Google Boycotts: A Yo-Yo Dillema
Although the platform continues to dominate ads and lead in revenue, we’ve seen an increase in skepticism from retailers around the effectiveness of their advertising campaigns and investments.
A key point of friction in the industry has been brand and retailers’ ads associated with objectionable content. YouTube has faced continuous criticism and boomerang boycotts over its inability to regulate inappropriate content on its platform. Brands including Disney, Nestle, Epic Games (behind Fortnite), and AT&T have publicly pulled or paused their ad spending this year alone.
It doesn’t stop there. The start of 2019 has been rough for Google as it relates to its ad division. Procter & Gamble, one of the most important advertisers for both Google and Facebook also publicly criticized the internet platform, saying the problems looming over the industry are not being addressed fast enough.
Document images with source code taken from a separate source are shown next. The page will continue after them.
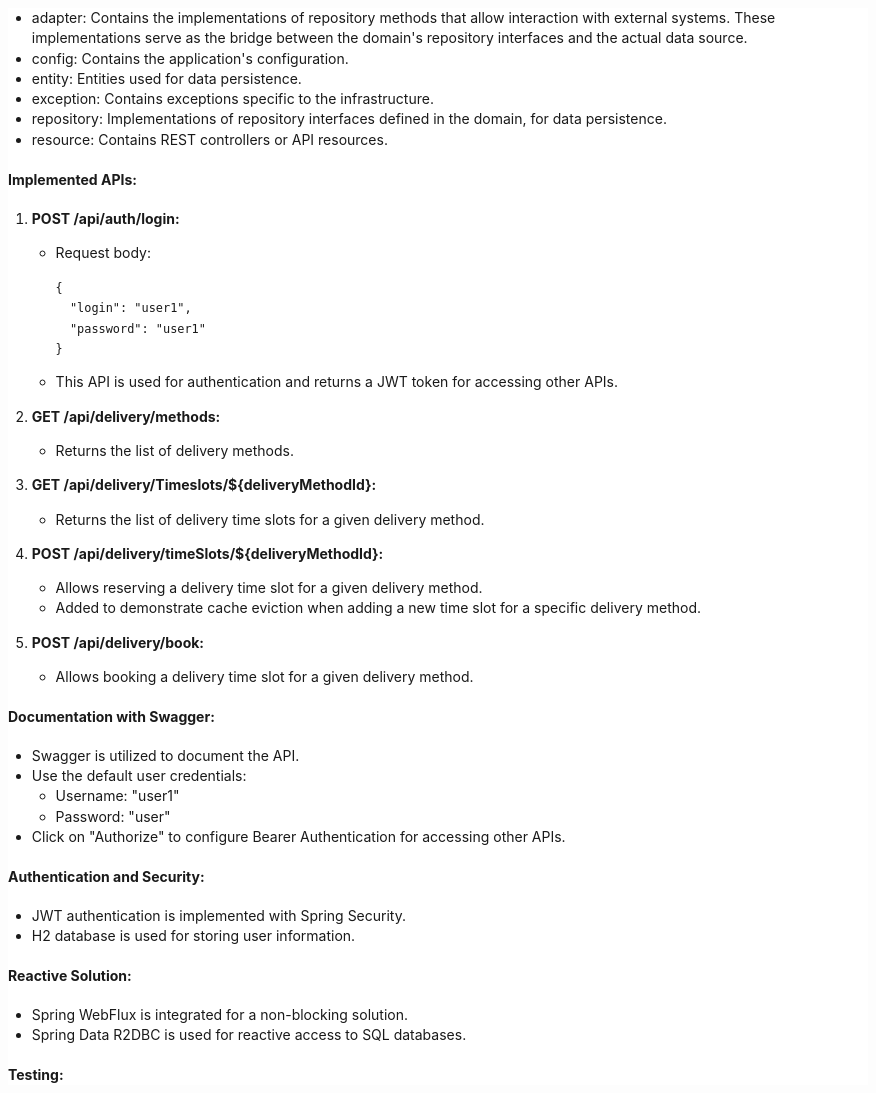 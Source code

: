 - adapter:  Contains the implementations of repository methods that allow interaction with external systems. These
  implementations serve as the bridge between the domain's repository interfaces and the actual data source.
- config: Contains the application's configuration.
- entity: Entities used for data persistence.
- exception: Contains exceptions specific to the infrastructure.
- repository: Implementations of repository interfaces defined in the domain, for data persistence.
- resource: Contains REST controllers or API resources.

#### Implemented APIs:

1. **POST /api/auth/login:**
    - Request body:
      ```
      {
        "login": "user1",
        "password": "user1"
      }
      ```
    - This API is used for authentication and returns a JWT token for accessing other APIs.

2. **GET /api/delivery/methods:**
    - Returns the list of delivery methods.

3. **GET /api/delivery/Timeslots/${deliveryMethodId}:**
    - Returns the list of delivery time slots for a given delivery method.

4. **POST /api/delivery/timeSlots/${deliveryMethodId}:**
    - Allows reserving a delivery time slot for a given delivery method.
    - Added to demonstrate cache eviction when adding a new time slot for a specific delivery method.

5. **POST /api/delivery/book:**
    - Allows booking a delivery time slot for a given delivery method.

#### Documentation with Swagger:

- Swagger is utilized to document the API.
- Use the default user credentials:
    - Username: "user1"
    - Password: "user"
- Click on "Authorize" to configure Bearer Authentication for accessing other APIs.

#### Authentication and Security:

- JWT authentication is implemented with Spring Security.
- H2 database is used for storing user information.

#### Reactive Solution:

- Spring WebFlux is integrated for a non-blocking solution.
- Spring Data R2DBC is used for reactive access to SQL databases.

#### Testing:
YouTube has previously tried to address concerns over its ad policy, yet the same issues continue to reoccur, creating a yo-yo effect of brands pausing and pulling their ad spending.
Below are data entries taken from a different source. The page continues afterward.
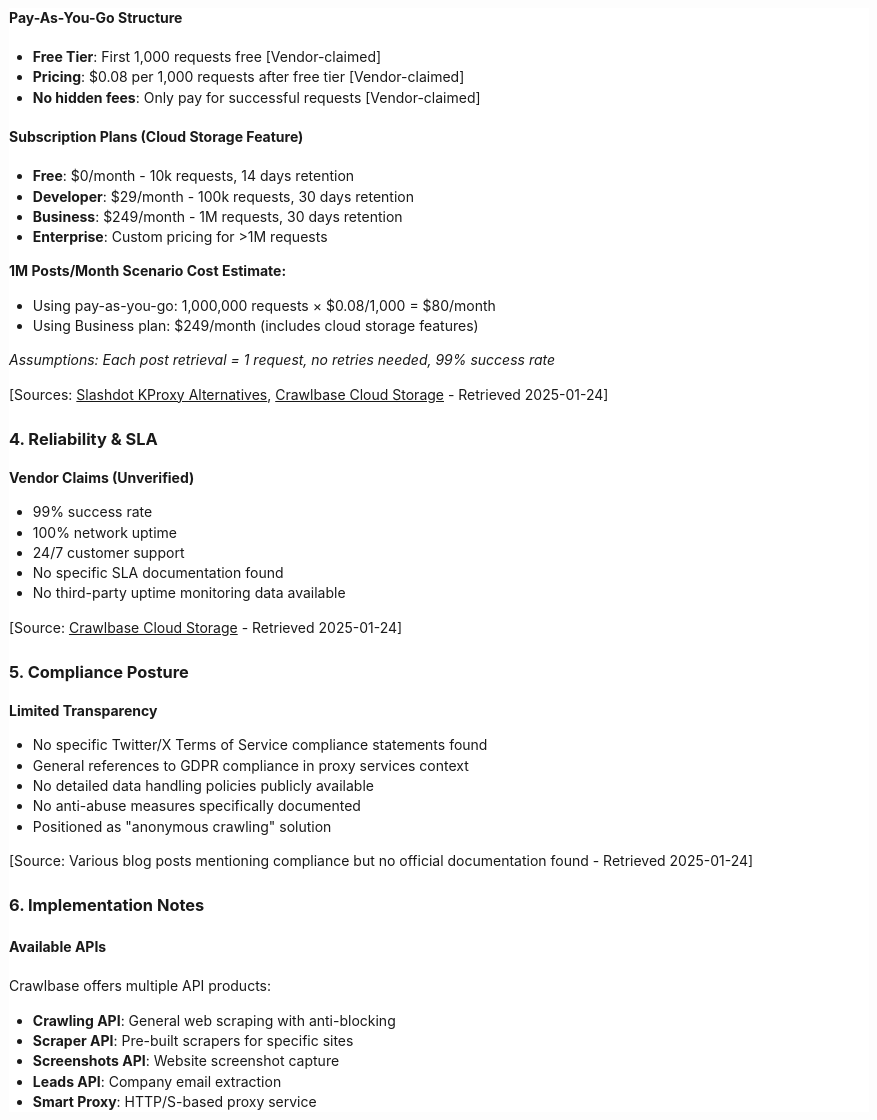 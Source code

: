 #### Pay-As-You-Go Structure
- **Free Tier**: First 1,000 requests free [Vendor-claimed]
- **Pricing**: $0.08 per 1,000 requests after free tier [Vendor-claimed]
- **No hidden fees**: Only pay for successful requests [Vendor-claimed]

#### Subscription Plans (Cloud Storage Feature)
- **Free**: $0/month - 10k requests, 14 days retention
- **Developer**: $29/month - 100k requests, 30 days retention  
- **Business**: $249/month - 1M requests, 30 days retention
- **Enterprise**: Custom pricing for >1M requests

**1M Posts/Month Scenario Cost Estimate:**
- Using pay-as-you-go: 1,000,000 requests × $0.08/1,000 = $80/month
- Using Business plan: $249/month (includes cloud storage features)

*Assumptions: Each post retrieval = 1 request, no retries needed, 99% success rate*

[Sources: [Slashdot KProxy Alternatives](https://slashdot.org/software/p/KProxy/alternatives), [Crawlbase Cloud Storage](https://crawlbase.com/cloud-storage-for-crawling-and-scraping) - Retrieved 2025-01-24]

### 4. Reliability & SLA
**Vendor Claims (Unverified)**
- 99% success rate
- 100% network uptime
- 24/7 customer support
- No specific SLA documentation found
- No third-party uptime monitoring data available

[Source: [Crawlbase Cloud Storage](https://crawlbase.com/cloud-storage-for-crawling-and-scraping) - Retrieved 2025-01-24]

### 5. Compliance Posture
**Limited Transparency**
- No specific Twitter/X Terms of Service compliance statements found
- General references to GDPR compliance in proxy services context
- No detailed data handling policies publicly available
- No anti-abuse measures specifically documented
- Positioned as "anonymous crawling" solution

[Source: Various blog posts mentioning compliance but no official documentation found - Retrieved 2025-01-24]

### 6. Implementation Notes

#### Available APIs
Crawlbase offers multiple API products:
- **Crawling API**: General web scraping with anti-blocking
- **Scraper API**: Pre-built scrapers for specific sites
- **Screenshots API**: Website screenshot capture
- **Leads API**: Company email extraction
- **Smart Proxy**: HTTP/S-based proxy service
On Google’s Q1 FY19 earnings call, Ruth Porat said changes to the YouTube algorithm caused lower engagement and ad revenue growth on the site. However, in a statement to CNBC a Google spokesperson reportedly downplayed the amount of revenue generated by bad content on YouTube and did not address the impact removing that content had on revenue growth.
In 2019, we will continue to see more discussion around the friction in the advertising industry and the potential solutions, CNBC reports:
“The World Federation of Advertisers, whose members include PepsiCo, P&G and Diageo, called on its members to put pressure on platforms to do more to prevent their services and technology from being “hijacked by those with malicious intent” in brands’ capacity as “the funders of the online advertising system.”
Mastercard CMO Raja Rajamannar, the new president of the World Federation of Advertisers, claims:
“There are these big social media giants who have got a humongous reach, they’ve got a humongous ability to precisely target the right kind of an audience, which you cannot ignore,” he said. “You cannot walk away from that scale just like that.”
The underlying issue for brands continues to be: investing in Google Ad’s is a necessary evil today, but will it be necessary at all in the near future? More and more brands are thinking about other platforms and building the business case to engage with a platform where their brand has more control of the customer experience.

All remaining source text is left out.